Exercise description:
Provide the number of lines below that include "content", without any other words.

Records supplied:
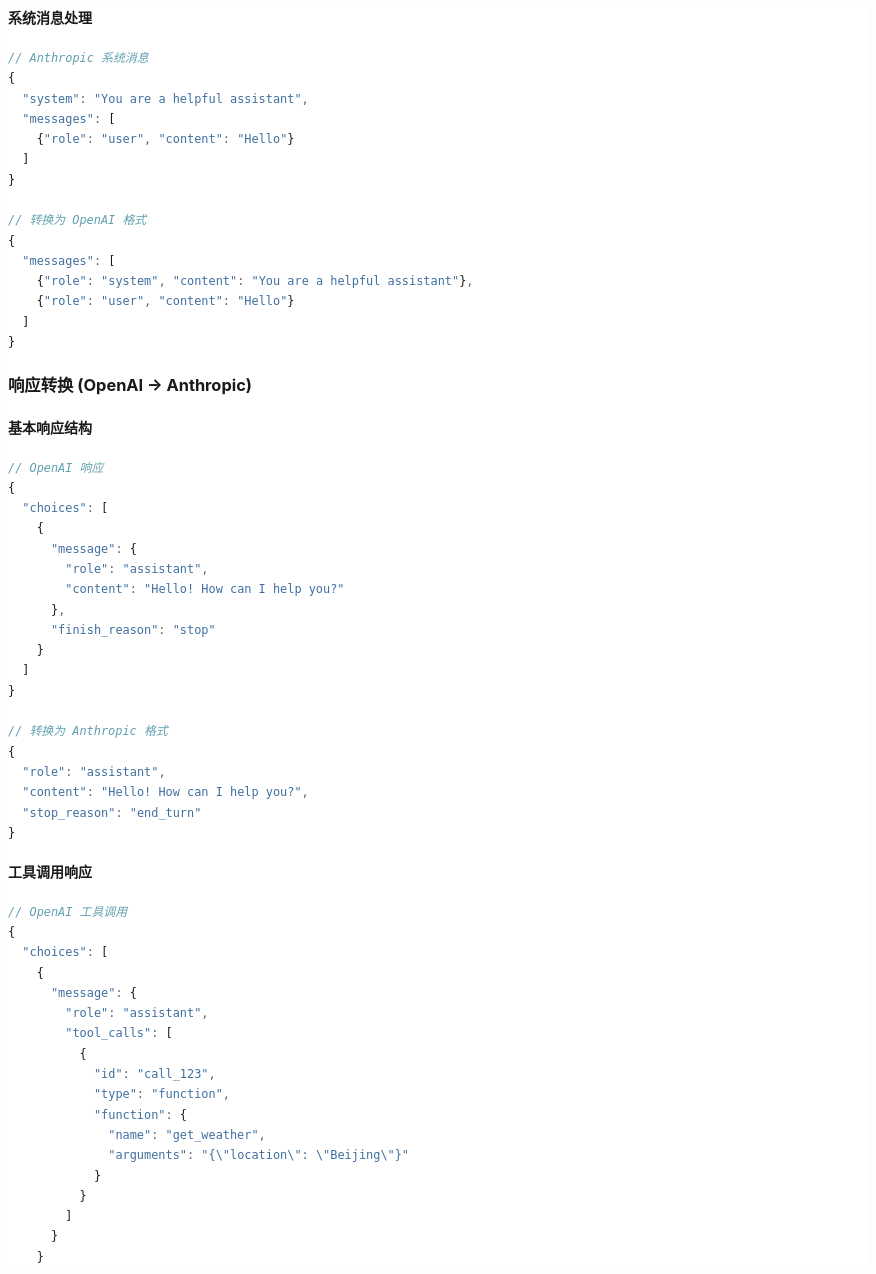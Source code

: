 #### 系统消息处理
```typescript
// Anthropic 系统消息
{
  "system": "You are a helpful assistant",
  "messages": [
    {"role": "user", "content": "Hello"}
  ]
}

// 转换为 OpenAI 格式
{
  "messages": [
    {"role": "system", "content": "You are a helpful assistant"},
    {"role": "user", "content": "Hello"}
  ]
}
```

### 响应转换 (OpenAI → Anthropic)

#### 基本响应结构
```typescript
// OpenAI 响应
{
  "choices": [
    {
      "message": {
        "role": "assistant",
        "content": "Hello! How can I help you?"
      },
      "finish_reason": "stop"
    }
  ]
}

// 转换为 Anthropic 格式
{
  "role": "assistant",
  "content": "Hello! How can I help you?",
  "stop_reason": "end_turn"
}
```

#### 工具调用响应
```typescript
// OpenAI 工具调用
{
  "choices": [
    {
      "message": {
        "role": "assistant",
        "tool_calls": [
          {
            "id": "call_123",
            "type": "function", 
            "function": {
              "name": "get_weather",
              "arguments": "{\"location\": \"Beijing\"}"
            }
          }
        ]
      }
    }
```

The completed task:
5